5.5. The Full Binary Tree Theorem (optional)¶
Some binary tree implementations store data only at the leaf nodes, using the internal nodes to provide structure to the tree. By definition, a leaf node does not need to store pointers to its (empty) children. More generally, binary tree implementations might require some amount of space for internal nodes, and a different amount for leaf nodes. Thus, to compute the space required by such implementations, it is useful to know the minimum and maximum fraction of the nodes that are leaves in a tree containing \(n\) internal nodes.
Unfortunately, this fraction is not fixed. A binary tree of \(n\) internal nodes might have only one leaf. This occurs when the internal nodes are arranged in a chain ending in a single leaf as shown in Figure 5.6.1. In this example, the number of leaves is low because each internal node has only one non-empty child. To find an upper bound on the number of leaves for a tree of \(n\) internal nodes, first note that the upper bound will occur when each internal node has two non-empty children, that is, when the tree is full. However, this observation does not tell what shape of tree will yield the highest percentage of non-empty leaves. It turns out not to matter, because all full binary trees with \(n\) internal nodes have the same number of leaves. This fact allows us to compute the space requirements for a full binary tree implementation whose leaves require a different amount of space from its internal nodes.
Theorem 5.6.1
Full Binary Tree Theorem: The number of leaves in a non-empty full binary tree is one more than the number of internal nodes.
Proof: The proof is by mathematical induction on \(n\), the number of internal nodes. This is an example of the style of induction proof where we reduce from an arbitrary instance of size \(n\) to an instance of size \(n-1\) that meets the induction hypothesis.
Base Cases: The non-empty tree with zero internal nodes has one leaf node. A full binary tree with one internal node has two leaf nodes. Thus, the base cases for \(n = 0\) and \(n = 1\) conform to the theorem.
Induction Hypothesis: Assume that any full binary tree \(\mathbf{T}\) containing \(n-1\) internal nodes has \(n\) leaves.
Induction Step: Given tree \(\mathbf{T}\) with \(n\) internal nodes, select an internal node \(I\) whose children are both leaf nodes. Remove both of \(I\)’s children, making \(I\) a leaf node. Call the new tree \(\mathbf{T}'\). \(\mathbf{T}'\) has \(n-1\) internal nodes. From the induction hypothesis, \(\mathbf{T}'\) has \(n\) leaves. Now, restore \(I\)’s two children. We once again have tree \(\mathbf{T}\) with \(n\) internal nodes. How many leaves does \(\mathbf{T}\) have? Because \(\mathbf{T}'\) has \(n\) leaves, adding the two children yields \(n+2\). However, node \(I\) counted as one of the leaves in \(\mathbf{T}'\) and has now become an internal node. Thus, tree \(\mathbf{T}\) has \(n+1\) leaf nodes and \(n\) internal nodes.

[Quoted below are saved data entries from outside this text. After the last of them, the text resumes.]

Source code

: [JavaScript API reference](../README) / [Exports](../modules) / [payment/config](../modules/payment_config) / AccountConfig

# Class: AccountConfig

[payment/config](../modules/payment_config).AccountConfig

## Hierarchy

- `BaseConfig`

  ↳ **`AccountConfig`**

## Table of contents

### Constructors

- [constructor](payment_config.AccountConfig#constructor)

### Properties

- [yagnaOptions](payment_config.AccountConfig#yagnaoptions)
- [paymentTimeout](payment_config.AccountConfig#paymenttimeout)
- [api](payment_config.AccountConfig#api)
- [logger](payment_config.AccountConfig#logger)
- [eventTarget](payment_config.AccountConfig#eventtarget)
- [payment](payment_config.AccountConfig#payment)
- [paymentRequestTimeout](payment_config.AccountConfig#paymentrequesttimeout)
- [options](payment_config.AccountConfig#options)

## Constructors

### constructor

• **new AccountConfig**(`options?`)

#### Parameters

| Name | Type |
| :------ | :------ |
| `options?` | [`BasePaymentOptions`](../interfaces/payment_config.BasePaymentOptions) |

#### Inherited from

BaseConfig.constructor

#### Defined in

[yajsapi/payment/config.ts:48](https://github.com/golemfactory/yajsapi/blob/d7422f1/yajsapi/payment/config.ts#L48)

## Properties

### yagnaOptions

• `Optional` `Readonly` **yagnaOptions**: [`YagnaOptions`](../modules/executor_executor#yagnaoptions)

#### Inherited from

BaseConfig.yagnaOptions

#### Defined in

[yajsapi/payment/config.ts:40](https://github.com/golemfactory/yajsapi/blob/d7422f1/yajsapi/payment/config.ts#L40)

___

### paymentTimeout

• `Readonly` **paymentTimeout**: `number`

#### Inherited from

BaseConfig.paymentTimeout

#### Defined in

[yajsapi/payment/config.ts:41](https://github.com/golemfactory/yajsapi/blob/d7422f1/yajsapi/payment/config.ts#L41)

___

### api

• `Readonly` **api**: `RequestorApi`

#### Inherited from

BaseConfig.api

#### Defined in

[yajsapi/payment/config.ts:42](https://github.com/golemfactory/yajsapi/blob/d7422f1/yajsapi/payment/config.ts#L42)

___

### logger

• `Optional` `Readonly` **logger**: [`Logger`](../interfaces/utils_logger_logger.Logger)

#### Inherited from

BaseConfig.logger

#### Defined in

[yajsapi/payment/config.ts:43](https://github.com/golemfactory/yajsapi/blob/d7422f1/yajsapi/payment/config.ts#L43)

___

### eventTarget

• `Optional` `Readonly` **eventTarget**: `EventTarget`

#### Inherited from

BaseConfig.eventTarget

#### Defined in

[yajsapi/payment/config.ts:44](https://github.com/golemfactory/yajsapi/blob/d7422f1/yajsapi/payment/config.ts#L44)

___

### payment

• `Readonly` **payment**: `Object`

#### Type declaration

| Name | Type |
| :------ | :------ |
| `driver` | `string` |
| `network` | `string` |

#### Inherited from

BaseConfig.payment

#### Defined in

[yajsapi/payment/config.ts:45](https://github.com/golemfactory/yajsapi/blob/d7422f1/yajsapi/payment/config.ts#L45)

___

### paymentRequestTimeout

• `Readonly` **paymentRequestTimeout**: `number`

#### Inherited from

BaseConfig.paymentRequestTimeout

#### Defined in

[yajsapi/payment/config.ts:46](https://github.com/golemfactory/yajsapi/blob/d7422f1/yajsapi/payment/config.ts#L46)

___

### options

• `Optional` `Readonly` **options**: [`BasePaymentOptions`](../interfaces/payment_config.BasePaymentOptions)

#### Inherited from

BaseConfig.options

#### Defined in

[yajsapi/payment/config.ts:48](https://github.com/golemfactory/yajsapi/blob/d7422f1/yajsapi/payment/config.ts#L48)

By mathematical induction the theorem holds for all values of \(n > 0\).
When analyzing the space requirements for a binary tree implementation, it is useful to know how many empty subtrees a tree contains. A simple extension of the Full Binary Tree Theorem tells us exactly how many empty subtrees there are in any binary tree, whether full or not. Here are two approaches to proving the following theorem, and each suggests a useful way of thinking about binary trees.
Theorem 5.6.2
The number of empty subtrees in a non-empty binary tree is one more than the number of nodes in the tree.
Proof 1: Take an arbitrary binary tree \(\mathbf{T}\) and replace every empty subtree with a leaf node. Call the new tree \(\mathbf{T}'\). All nodes originally in \(\mathbf{T}\) will be internal nodes in \(\mathbf{T}'\) (because even the leaf nodes of \(\mathbf{T}\) have children in \(\mathbf{T}'\)). \(\mathbf{T}'\) is a full binary tree, because every internal node of \(\mathbf{T}\) now must have two children in \(\mathbf{T}'\), and each leaf node in \(\mathbf{T}\) must have two children in \(\mathbf{T}'\) (the leaves just added). The Full Binary Tree Theorem tells us that the number of leaves in a full binary tree is one more than the number of internal nodes. Thus, the number of new leaves that were added to create \(\mathbf{T}'\) is one more than the number of nodes in \(\mathbf{T}\). Each leaf node in \(\mathbf{T}'\) corresponds to an empty subtree in \(\mathbf{T}\). Thus, the number of empty subtrees in \(\mathbf{T}\) is one more than the number of nodes in \(\mathbf{T}\).
Proof 2: By definition, every node in binary tree \(\mathbf{T}\) has two children, for a total of \(2n\) children in a tree of \(n\) nodes. Every node except the root node has one parent, for a total of \(n-1\) nodes with parents. In other words, there are \(n-1\) non-empty children. Because the total number of children is \(2n\), the remaining \(n+1\) children must be empty.